● MATERIAL SUPPLIED

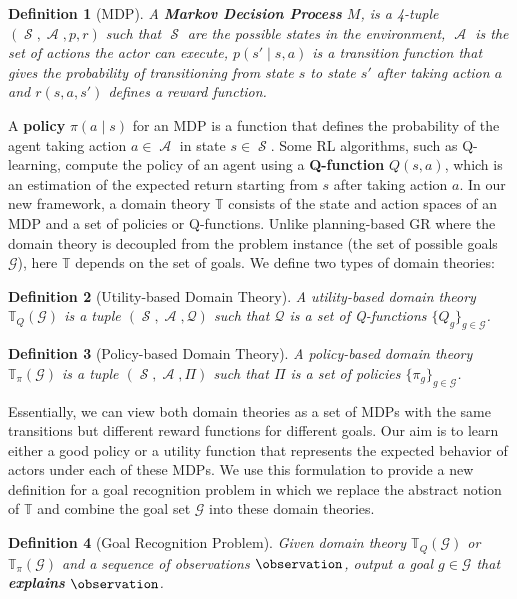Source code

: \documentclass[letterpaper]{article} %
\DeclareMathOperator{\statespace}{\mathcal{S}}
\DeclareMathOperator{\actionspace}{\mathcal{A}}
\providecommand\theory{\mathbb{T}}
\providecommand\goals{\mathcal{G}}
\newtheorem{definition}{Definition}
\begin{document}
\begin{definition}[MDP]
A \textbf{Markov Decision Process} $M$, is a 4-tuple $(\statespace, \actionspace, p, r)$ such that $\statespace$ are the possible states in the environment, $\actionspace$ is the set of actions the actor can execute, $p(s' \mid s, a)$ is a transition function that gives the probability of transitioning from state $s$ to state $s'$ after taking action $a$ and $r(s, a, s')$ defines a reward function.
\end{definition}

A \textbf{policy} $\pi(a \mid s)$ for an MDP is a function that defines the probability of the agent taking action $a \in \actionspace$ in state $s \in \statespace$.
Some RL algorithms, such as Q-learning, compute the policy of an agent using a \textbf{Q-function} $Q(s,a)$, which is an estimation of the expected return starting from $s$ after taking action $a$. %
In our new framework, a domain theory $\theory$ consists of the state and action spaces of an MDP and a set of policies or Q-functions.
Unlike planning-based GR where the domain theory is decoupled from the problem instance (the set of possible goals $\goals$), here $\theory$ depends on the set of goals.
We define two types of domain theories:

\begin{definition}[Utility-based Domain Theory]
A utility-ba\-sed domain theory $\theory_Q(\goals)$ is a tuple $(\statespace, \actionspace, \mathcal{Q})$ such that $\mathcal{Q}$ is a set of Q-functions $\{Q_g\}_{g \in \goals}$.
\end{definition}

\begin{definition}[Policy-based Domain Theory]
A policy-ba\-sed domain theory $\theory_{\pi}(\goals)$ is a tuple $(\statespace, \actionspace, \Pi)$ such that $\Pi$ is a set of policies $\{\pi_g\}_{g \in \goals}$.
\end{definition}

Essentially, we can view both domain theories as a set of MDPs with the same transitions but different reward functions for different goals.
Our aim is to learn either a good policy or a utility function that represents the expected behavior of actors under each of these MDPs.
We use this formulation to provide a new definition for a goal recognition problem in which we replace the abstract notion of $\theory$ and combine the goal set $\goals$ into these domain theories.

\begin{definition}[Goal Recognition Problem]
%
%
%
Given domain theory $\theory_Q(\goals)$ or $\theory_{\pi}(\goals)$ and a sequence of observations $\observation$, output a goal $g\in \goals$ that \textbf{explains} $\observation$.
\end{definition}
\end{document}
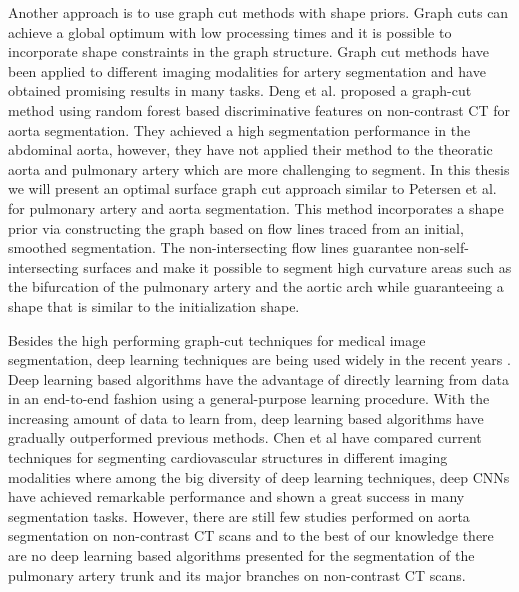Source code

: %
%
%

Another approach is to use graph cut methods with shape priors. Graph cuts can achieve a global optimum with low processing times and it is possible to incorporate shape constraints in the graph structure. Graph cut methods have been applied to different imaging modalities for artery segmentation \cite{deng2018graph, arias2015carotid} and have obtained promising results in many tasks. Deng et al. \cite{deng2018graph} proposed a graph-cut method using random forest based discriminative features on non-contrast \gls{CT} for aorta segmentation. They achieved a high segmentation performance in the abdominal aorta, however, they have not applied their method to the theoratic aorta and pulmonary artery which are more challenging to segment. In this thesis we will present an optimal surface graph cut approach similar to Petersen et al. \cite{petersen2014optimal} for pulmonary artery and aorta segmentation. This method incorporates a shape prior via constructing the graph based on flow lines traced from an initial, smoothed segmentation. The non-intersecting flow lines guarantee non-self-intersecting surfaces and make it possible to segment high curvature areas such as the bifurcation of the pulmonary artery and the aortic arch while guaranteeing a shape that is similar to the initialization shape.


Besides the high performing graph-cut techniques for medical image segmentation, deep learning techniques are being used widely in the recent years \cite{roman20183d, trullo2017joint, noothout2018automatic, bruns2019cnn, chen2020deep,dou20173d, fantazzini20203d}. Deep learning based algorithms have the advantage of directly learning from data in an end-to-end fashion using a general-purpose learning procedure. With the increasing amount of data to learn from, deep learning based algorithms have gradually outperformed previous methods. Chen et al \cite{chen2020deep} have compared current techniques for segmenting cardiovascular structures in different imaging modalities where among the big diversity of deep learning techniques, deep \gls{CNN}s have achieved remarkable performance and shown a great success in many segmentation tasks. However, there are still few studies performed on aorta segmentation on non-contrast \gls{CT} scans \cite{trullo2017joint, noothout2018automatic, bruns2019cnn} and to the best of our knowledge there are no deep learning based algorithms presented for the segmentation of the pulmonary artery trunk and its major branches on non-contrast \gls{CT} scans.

==

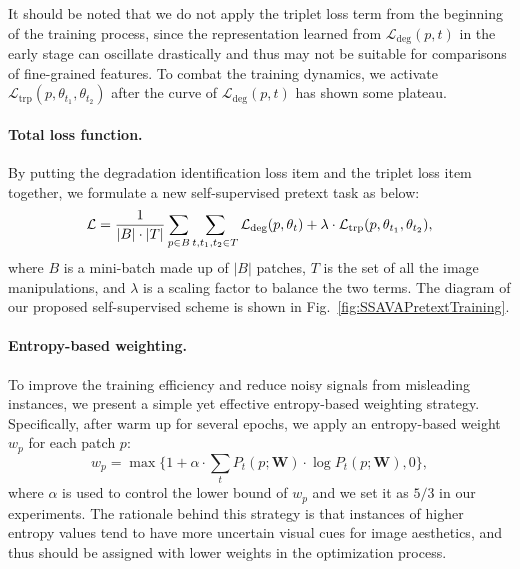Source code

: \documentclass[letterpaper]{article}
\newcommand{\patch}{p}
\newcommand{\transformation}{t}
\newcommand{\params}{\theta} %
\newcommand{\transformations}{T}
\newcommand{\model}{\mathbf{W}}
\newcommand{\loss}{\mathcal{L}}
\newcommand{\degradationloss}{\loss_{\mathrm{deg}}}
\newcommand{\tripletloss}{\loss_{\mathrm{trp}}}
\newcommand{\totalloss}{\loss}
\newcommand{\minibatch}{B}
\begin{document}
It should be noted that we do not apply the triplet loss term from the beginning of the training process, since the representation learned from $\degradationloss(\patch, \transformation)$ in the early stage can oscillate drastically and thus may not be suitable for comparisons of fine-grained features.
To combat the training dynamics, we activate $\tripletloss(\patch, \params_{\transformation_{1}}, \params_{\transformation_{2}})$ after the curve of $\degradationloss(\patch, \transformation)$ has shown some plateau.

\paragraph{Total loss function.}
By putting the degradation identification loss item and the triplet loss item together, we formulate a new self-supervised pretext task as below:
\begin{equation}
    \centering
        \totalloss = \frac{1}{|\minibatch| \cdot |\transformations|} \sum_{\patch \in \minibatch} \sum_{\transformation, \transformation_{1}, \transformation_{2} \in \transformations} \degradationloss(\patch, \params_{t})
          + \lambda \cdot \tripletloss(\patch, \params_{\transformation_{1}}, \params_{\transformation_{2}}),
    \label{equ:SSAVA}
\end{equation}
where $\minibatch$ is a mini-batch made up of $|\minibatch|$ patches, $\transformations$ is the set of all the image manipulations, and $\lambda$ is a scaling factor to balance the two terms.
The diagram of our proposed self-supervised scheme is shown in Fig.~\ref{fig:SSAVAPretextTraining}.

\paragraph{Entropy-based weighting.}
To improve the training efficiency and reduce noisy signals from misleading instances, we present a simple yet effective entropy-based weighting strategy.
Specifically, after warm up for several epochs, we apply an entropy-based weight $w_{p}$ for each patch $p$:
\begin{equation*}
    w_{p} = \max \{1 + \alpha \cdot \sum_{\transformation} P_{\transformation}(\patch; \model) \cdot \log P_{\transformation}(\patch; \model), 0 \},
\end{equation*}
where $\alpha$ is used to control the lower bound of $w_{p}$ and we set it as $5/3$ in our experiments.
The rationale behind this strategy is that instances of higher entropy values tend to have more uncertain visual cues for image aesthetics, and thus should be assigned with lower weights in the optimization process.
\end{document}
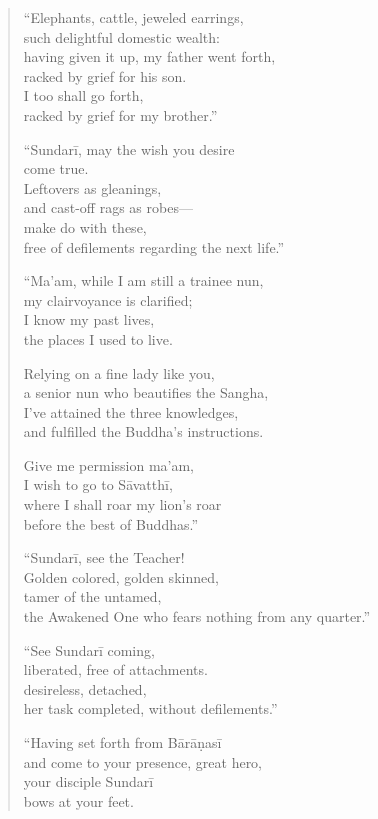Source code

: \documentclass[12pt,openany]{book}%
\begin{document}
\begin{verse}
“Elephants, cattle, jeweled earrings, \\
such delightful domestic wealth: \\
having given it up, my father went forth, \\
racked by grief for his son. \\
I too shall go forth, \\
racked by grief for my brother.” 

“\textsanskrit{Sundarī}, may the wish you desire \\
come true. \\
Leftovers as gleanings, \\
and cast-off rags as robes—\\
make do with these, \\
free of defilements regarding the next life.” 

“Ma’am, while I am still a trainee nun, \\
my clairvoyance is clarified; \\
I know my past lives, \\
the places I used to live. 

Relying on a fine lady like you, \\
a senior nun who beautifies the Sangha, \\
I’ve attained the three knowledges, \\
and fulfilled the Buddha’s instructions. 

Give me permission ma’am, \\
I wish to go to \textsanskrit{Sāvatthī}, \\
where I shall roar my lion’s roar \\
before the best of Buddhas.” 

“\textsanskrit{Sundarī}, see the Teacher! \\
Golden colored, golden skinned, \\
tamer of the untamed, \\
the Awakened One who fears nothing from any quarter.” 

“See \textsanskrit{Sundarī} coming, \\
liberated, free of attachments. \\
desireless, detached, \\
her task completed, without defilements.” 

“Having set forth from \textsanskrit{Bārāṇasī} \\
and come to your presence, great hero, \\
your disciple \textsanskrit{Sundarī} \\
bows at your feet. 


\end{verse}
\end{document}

--

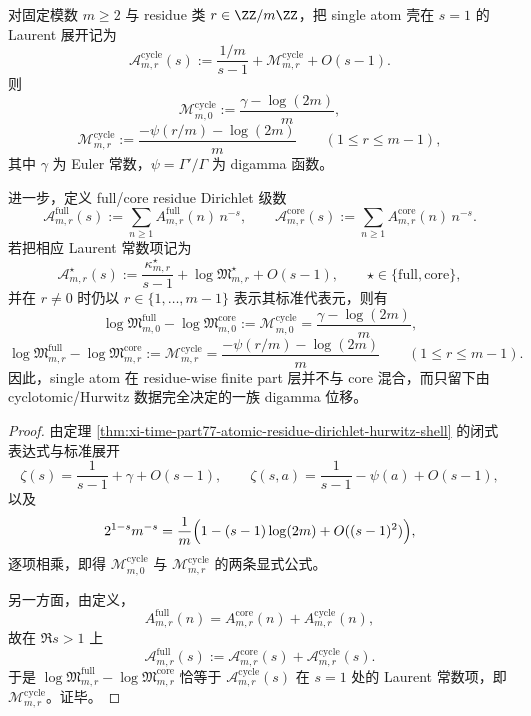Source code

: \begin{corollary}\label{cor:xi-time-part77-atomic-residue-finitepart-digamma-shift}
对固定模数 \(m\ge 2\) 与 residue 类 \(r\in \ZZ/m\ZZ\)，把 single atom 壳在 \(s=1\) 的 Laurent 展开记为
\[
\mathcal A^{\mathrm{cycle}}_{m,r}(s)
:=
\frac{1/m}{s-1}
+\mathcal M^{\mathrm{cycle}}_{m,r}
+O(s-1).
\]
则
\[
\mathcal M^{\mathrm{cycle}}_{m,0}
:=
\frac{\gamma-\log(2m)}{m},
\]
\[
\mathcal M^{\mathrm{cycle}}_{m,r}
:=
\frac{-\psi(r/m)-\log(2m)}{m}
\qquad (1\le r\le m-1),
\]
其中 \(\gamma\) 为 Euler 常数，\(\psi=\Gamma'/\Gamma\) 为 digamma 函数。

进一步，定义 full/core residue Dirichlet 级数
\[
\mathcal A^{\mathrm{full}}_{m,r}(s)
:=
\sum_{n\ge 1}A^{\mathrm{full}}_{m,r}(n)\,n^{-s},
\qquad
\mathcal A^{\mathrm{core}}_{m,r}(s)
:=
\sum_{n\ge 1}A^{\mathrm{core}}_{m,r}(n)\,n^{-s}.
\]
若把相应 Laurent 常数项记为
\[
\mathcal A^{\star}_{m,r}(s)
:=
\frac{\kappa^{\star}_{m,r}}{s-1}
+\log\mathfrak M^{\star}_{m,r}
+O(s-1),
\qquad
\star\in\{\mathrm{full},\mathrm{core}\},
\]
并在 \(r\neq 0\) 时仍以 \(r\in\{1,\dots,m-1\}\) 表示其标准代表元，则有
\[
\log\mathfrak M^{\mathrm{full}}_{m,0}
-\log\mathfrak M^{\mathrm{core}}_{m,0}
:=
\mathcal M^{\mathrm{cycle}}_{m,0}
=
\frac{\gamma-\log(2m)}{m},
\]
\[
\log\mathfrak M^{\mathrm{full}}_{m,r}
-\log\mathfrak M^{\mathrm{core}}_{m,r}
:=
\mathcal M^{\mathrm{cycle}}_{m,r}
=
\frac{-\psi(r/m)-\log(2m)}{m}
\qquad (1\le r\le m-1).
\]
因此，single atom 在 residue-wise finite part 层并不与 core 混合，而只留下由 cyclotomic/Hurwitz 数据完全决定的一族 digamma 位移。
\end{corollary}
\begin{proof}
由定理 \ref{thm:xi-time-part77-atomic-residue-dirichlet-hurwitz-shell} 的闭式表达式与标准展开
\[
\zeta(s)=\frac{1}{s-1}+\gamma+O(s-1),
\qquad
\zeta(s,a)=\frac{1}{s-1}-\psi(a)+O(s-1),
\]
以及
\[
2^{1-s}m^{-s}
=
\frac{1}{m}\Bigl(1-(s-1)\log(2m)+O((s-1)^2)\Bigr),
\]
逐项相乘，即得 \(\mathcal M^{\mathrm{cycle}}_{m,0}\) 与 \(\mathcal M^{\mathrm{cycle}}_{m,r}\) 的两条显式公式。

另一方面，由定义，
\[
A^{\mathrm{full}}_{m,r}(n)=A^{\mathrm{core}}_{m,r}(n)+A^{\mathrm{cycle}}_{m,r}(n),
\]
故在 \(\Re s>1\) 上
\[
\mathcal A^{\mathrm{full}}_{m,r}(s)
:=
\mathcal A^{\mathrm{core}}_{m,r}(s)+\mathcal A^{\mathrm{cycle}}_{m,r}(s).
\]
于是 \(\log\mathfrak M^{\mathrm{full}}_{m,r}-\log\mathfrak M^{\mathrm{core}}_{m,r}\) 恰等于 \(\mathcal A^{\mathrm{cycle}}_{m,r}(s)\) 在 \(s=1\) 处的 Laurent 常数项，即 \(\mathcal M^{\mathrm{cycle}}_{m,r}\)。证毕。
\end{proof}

● YOUR GOAL
On how many lines of the data does the word "lambda" appear? Reply with the number alone.

● EXPECTED ANSWER
2